Transcribe each entry shown below with no difference from the original.

▶ RECORDS SHOWN
◆ ◆ ◆ ◆ ◆ ◆ ◆

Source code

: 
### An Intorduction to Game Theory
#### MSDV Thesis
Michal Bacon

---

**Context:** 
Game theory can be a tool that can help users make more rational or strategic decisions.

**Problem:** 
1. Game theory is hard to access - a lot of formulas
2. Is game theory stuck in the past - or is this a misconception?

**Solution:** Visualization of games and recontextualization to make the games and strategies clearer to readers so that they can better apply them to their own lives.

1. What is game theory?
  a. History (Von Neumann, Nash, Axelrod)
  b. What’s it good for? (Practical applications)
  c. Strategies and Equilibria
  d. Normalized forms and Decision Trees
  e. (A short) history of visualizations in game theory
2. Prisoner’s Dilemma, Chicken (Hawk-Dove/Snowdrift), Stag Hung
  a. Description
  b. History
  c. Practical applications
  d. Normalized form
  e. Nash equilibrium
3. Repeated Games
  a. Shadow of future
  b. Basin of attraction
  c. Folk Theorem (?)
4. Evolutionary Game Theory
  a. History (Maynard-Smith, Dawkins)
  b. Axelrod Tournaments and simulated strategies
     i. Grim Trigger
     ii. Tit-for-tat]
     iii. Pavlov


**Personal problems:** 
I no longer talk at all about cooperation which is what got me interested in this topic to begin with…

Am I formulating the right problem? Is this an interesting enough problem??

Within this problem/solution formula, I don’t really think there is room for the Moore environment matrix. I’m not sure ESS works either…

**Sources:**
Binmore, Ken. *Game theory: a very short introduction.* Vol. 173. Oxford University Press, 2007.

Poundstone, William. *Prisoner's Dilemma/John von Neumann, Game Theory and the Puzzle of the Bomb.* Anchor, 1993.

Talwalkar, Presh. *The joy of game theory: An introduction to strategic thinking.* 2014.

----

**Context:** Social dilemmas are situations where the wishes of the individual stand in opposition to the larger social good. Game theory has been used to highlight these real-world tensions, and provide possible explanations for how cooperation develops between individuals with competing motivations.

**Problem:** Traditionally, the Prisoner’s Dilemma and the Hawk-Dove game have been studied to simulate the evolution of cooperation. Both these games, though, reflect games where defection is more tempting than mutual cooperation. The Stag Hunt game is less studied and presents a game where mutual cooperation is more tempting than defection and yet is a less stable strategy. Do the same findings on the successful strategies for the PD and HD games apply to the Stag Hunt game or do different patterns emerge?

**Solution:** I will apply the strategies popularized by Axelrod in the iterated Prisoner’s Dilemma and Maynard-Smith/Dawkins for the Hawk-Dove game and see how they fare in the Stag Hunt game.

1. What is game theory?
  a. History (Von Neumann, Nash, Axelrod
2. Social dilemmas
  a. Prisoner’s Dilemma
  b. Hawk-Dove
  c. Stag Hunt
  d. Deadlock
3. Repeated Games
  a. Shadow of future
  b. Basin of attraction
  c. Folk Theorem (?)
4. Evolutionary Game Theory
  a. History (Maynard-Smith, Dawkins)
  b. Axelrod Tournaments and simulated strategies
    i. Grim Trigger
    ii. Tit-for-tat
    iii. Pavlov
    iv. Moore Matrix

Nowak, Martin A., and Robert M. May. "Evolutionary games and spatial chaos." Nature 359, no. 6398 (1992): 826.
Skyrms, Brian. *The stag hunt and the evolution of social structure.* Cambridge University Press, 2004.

◆ ◆ ◆ ◆ ◆ ◆ ◆

▶ SOLUTION FOR THIS EXERCISE
Source code

: 
### An Intorduction to Game Theory
#### MSDV Thesis
Michal Bacon

---

**Context:** 
Game theory can be a tool that can help users make more rational or strategic decisions.

**Problem:** 
1. Game theory is hard to access - a lot of formulas
2. Is game theory stuck in the past - or is this a misconception?

**Solution:** Visualization of games and recontextualization to make the games and strategies clearer to readers so that they can better apply them to their own lives.

1. What is game theory?
  a. History (Von Neumann, Nash, Axelrod)
  b. What’s it good for? (Practical applications)
  c. Strategies and Equilibria
  d. Normalized forms and Decision Trees
  e. (A short) history of visualizations in game theory
2. Prisoner’s Dilemma, Chicken (Hawk-Dove/Snowdrift), Stag Hung
  a. Description
  b. History
  c. Practical applications
  d. Normalized form
  e. Nash equilibrium
3. Repeated Games
  a. Shadow of future
  b. Basin of attraction
  c. Folk Theorem (?)
4. Evolutionary Game Theory
  a. History (Maynard-Smith, Dawkins)
  b. Axelrod Tournaments and simulated strategies
     i. Grim Trigger
     ii. Tit-for-tat]
     iii. Pavlov


**Personal problems:** 
I no longer talk at all about cooperation which is what got me interested in this topic to begin with…

Am I formulating the right problem? Is this an interesting enough problem??

Within this problem/solution formula, I don’t really think there is room for the Moore environment matrix. I’m not sure ESS works either…

**Sources:**
Binmore, Ken. *Game theory: a very short introduction.* Vol. 173. Oxford University Press, 2007.

Poundstone, William. *Prisoner's Dilemma/John von Neumann, Game Theory and the Puzzle of the Bomb.* Anchor, 1993.

Talwalkar, Presh. *The joy of game theory: An introduction to strategic thinking.* 2014.

----

**Context:** Social dilemmas are situations where the wishes of the individual stand in opposition to the larger social good. Game theory has been used to highlight these real-world tensions, and provide possible explanations for how cooperation develops between individuals with competing motivations.

**Problem:** Traditionally, the Prisoner’s Dilemma and the Hawk-Dove game have been studied to simulate the evolution of cooperation. Both these games, though, reflect games where defection is more tempting than mutual cooperation. The Stag Hunt game is less studied and presents a game where mutual cooperation is more tempting than defection and yet is a less stable strategy. Do the same findings on the successful strategies for the PD and HD games apply to the Stag Hunt game or do different patterns emerge?

**Solution:** I will apply the strategies popularized by Axelrod in the iterated Prisoner’s Dilemma and Maynard-Smith/Dawkins for the Hawk-Dove game and see how they fare in the Stag Hunt game.

1. What is game theory?
  a. History (Von Neumann, Nash, Axelrod
2. Social dilemmas
  a. Prisoner’s Dilemma
  b. Hawk-Dove
  c. Stag Hunt
  d. Deadlock
3. Repeated Games
  a. Shadow of future
  b. Basin of attraction
  c. Folk Theorem (?)
4. Evolutionary Game Theory
  a. History (Maynard-Smith, Dawkins)
  b. Axelrod Tournaments and simulated strategies
    i. Grim Trigger
    ii. Tit-for-tat
    iii. Pavlov
    iv. Moore Matrix

Nowak, Martin A., and Robert M. May. "Evolutionary games and spatial chaos." Nature 359, no. 6398 (1992): 826.
Skyrms, Brian. *The stag hunt and the evolution of social structure.* Cambridge University Press, 2004.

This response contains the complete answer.